I have set up nfs server and and it works fine. The folders I want to share appear on the other machines, but I have a permission problem. I have given the shares I wanted to be accessible for other users/guest a 777. On one share this works fine, but on a Ubuntu box, the share is not possible to write to. Can anybody tell me where to look for setting the permissions right?

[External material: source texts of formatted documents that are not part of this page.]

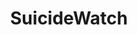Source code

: ---
title: SuicideWatch
crosslinks:
- SWResources
- depression
- AskReddit
- raisedbynarcissists
- pics
- getdisciplined
- CasualConversation
- personalfinance
- tmsbmeta
- asktransgender
- offmychest
- GetMotivated
- SuicideBereavement
- WritingPrompts
- selfharm
- science
- legaladvice
- relationship_advice
- gifs
- explainlikeimfive
---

dag@opensuse:~> ls -ld /home/dag/Downloads
drwxrwxrwx 2 dag users 56 Jun 7 21:27 /home/dag/Downloads
dag@opensuse:~> ls -ld /home/dag/Music
drwxr-xrwx 91 dag users 8192 Jun 7 21:27 /home/dag/Music
dag@opensuse:~> ls -ld /home/dag/Public
drwxrwxrwx 3 dag users 20 Jun 9 14:12 /home/dag/Public
When your problem is that you can not write to the NFS mounted file system on the client, that is rather obvious to me. You have exported it read-only!
PS, I have send you a PM about the using of CODE tags in posts.
Thanx. I removed the “ro” in Yast on the shared folders (nfs server). Do I have to do something more than save this in the program? Because I just saved the right parameters, but the lock has not gone from the mounted folders.
Hm, it could be that /home/dag on the client has a different owner then /home/dag on the server. The username dag is not the deciding factor here. The useriid (UID) is.
It is a pity that you seem not to be able to answer more then once every 24 hours. That does not speed up the discussion
As you see from your listing the groupname users has in one system the GID 1000 and in the other one 100. Which means that they are in fact different groups. That is something that will hamper cross system ownership/permissions. The usage of NFS assumes a rather tight connection between the systems involved, special in the aspect of user/group administration. That is the reason why, in bigger shops (many systems, users, groups) a centralized user/group administration system like NIS is preferred.
In your case (two or maybe three systems) doing this without things like NIS is not to difficult, but it must be done. Thus my advice is to synchronize this. Users and groups that are supposed to represent the same human (or logical) users and their grouping should have the same UID resp. GID (and preferable the same, unique over all systems, username/groupname to avoid confuson).
Changing a GID (e.g. from 100 to 1000) is however something that should be planed and executed carefully.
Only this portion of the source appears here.